PROVIDED MATERIAL »
────────────────

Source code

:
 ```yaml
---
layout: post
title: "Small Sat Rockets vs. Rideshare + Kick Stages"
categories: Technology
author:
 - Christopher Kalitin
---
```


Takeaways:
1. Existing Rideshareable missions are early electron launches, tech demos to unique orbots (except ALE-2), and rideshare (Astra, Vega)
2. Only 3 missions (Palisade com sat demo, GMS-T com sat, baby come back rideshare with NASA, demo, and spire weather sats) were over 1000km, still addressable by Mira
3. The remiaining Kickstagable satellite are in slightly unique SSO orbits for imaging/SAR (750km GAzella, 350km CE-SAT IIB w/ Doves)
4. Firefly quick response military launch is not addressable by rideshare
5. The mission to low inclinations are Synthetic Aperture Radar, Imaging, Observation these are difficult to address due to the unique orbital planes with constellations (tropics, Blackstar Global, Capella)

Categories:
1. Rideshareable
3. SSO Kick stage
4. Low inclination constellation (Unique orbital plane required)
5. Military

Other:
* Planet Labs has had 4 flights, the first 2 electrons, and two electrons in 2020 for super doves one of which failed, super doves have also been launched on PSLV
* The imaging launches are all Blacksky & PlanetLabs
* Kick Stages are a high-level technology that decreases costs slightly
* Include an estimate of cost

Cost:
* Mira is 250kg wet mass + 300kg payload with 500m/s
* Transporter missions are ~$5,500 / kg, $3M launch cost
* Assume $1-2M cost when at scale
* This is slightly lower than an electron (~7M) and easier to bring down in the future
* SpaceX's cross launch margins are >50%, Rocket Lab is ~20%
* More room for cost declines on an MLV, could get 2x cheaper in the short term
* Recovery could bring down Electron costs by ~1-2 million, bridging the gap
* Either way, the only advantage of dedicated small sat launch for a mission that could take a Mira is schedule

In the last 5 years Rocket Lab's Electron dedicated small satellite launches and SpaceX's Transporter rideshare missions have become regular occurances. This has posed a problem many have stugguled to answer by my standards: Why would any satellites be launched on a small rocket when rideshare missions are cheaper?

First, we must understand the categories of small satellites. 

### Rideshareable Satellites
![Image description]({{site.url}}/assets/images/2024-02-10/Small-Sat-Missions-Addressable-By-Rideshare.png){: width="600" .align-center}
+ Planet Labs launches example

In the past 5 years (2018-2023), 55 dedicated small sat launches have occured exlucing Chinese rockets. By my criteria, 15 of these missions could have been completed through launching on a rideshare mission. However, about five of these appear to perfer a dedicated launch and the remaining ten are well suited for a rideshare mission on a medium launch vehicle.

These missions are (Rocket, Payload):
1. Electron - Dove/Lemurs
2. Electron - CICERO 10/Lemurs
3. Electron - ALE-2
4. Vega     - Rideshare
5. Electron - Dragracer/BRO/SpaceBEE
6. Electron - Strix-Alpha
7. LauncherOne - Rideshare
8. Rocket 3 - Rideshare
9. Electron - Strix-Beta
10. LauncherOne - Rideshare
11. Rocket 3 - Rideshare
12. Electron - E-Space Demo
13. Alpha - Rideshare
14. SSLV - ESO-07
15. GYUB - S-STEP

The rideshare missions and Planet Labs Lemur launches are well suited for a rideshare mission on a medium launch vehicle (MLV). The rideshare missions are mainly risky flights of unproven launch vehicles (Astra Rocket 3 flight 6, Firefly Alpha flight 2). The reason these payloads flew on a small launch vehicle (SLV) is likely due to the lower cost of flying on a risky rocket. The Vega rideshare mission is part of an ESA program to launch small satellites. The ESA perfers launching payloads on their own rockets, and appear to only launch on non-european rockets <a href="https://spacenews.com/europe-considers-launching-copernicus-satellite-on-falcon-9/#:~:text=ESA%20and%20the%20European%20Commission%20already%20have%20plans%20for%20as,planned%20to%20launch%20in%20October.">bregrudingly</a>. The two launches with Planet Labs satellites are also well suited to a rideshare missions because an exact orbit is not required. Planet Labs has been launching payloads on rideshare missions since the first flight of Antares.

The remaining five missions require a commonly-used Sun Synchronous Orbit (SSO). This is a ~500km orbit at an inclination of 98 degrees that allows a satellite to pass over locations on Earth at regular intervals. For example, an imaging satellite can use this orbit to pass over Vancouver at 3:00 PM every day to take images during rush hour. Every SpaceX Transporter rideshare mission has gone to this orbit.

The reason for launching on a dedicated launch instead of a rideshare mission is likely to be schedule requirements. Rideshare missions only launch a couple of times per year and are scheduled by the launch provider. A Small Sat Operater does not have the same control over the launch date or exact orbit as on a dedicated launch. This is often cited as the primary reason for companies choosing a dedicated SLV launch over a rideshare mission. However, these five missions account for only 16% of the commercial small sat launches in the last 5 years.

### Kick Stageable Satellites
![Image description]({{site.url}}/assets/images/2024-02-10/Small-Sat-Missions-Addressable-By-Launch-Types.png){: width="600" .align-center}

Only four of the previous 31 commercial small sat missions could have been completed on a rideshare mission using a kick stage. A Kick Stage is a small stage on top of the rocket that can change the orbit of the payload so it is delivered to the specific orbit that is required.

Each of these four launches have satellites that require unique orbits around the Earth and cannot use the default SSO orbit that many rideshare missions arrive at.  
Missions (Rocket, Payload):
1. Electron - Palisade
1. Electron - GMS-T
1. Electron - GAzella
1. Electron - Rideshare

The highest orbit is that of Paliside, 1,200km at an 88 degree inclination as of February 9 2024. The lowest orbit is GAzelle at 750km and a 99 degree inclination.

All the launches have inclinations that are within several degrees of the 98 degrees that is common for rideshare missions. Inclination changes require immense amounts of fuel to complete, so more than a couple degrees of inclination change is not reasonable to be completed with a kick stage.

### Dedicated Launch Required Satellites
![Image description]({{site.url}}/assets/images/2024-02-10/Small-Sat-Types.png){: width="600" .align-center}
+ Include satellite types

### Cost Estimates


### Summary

────────────────

EXERCISE DIRECTIONS » Return each line in the records that holds the string "Mira".

RESPONSE AREA »
2. Only 3 missions (Palisade com sat demo, GMS-T com sat, baby come back rideshare with NASA, demo, and spire weather sats) were over 1000km, still addressable by Mira
* Mira is 250kg wet mass + 300kg payload with 500m/s
* Either way, the only advantage of dedicated small sat launch for a mission that could take a Mira is schedule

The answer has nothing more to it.